=== Section Start ===

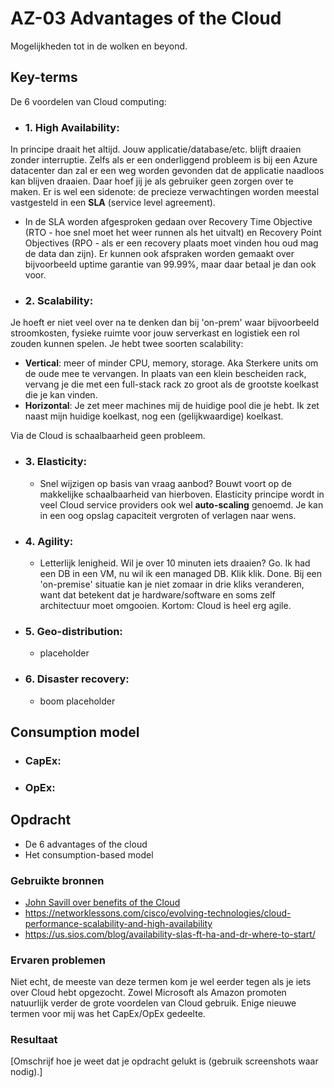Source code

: # AZ-03 Advantages of the Cloud
Mogelijkheden tot in de wolken en beyond.

## Key-terms

De 6 voordelen van Cloud computing:
- ### **1. High Availability**: 
In principe draait het altijd. Jouw applicatie/database/etc. blijft draaien zonder interruptie.  Zelfs als er een onderliggend probleem is bij een Azure datacenter dan zal er een weg worden gevonden dat de applicatie naadloos kan blijven draaien. Daar hoef jij je als gebruiker geen zorgen over te maken. Er is wel een sidenote: de precieze verwachtingen worden meestal vastgesteld in een **SLA** (service level agreement). 

- In de SLA worden afgesproken gedaan over Recovery Time Objective (RTO - hoe snel moet het weer runnen als het uitvalt) en Recovery Point Objectives (RPO - als er een recovery plaats moet vinden hou oud mag de data dan zijn). Er kunnen ook afspraken worden gemaakt over bijvoorbeeld uptime garantie van 99.99%, maar daar betaal je dan ook voor. 

- ### **2. Scalability**:
Je hoeft er niet veel over na te denken dan bij 'on-prem' waar bijvoorbeeld stroomkosten, fysieke ruimte voor jouw serverkast en logistiek een rol zouden kunnen spelen.  Je hebt twee soorten scalability:
- **Vertical**: meer of minder CPU, memory, storage. Aka Sterkere units om de oude mee te vervangen. In plaats van een klein bescheiden rack, vervang je die met een full-stack rack zo groot als de grootste koelkast die je kan vinden. 
- **Horizontal**: Je zet meer machines mij de huidige pool die je hebt. Ik zet naast mijn huidige koelkast, nog een (gelijkwaardige) koelkast. 

Via de Cloud is schaalbaarheid geen probleem. 

- ### **3. Elasticity**:
    - Snel wijzigen op basis van vraag aanbod? Bouwt voort op de makkelijke schaalbaarheid van hierboven. Elasticity principe wordt in veel Cloud service providers ook wel **auto-scaling** genoemd. Je kan in een oog opslag capaciteit vergroten of verlagen naar wens. 

- ### **4. Agility**:
    - Letterlijk lenigheid. Wil je over 10 minuten iets draaien? Go. Ik had een DB in een VM, nu wil ik een managed DB. Klik klik. Done. Bij een 'on-premise' situatie kan je niet zomaar in drie kliks veranderen, want dat betekent dat je hardware/software en soms zelf architectuur moet omgooien. Kortom: Cloud is heel erg agile. 

- ### **5. Geo-distribution**:
    - placeholder
- ### **6. Disaster recovery**:
    - boom placeholder

## Consumption model
- ### **CapEx**:
- ### **OpEx**: 

## Opdracht
- De 6 advantages of the cloud
- Het consumption-based model


### Gebruikte bronnen
- [John Savill over benefits of the Cloud](https://www.youtube.com/watch?v=VaMdHKJQ15c)
- https://networklessons.com/cisco/evolving-technologies/cloud-performance-scalability-and-high-availability
- https://us.sios.com/blog/availability-slas-ft-ha-and-dr-where-to-start/


### Ervaren problemen
Niet echt, de meeste van deze termen kom je wel eerder tegen als je iets over Cloud hebt opgezocht. Zowel Microsoft als Amazon promoten natuurlijk verder de grote voordelen van Cloud gebruik. Enige nieuwe termen voor mij was het CapEx/OpEx gedeelte. 

### Resultaat
[Omschrijf hoe je weet dat je opdracht gelukt is (gebruik screenshots waar nodig).]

=== Section End ===

▶ _Requirement_: What number of lines in the records hold the word "worden"? Reply with that number alone.

▶ _Solution for this exercise_: 2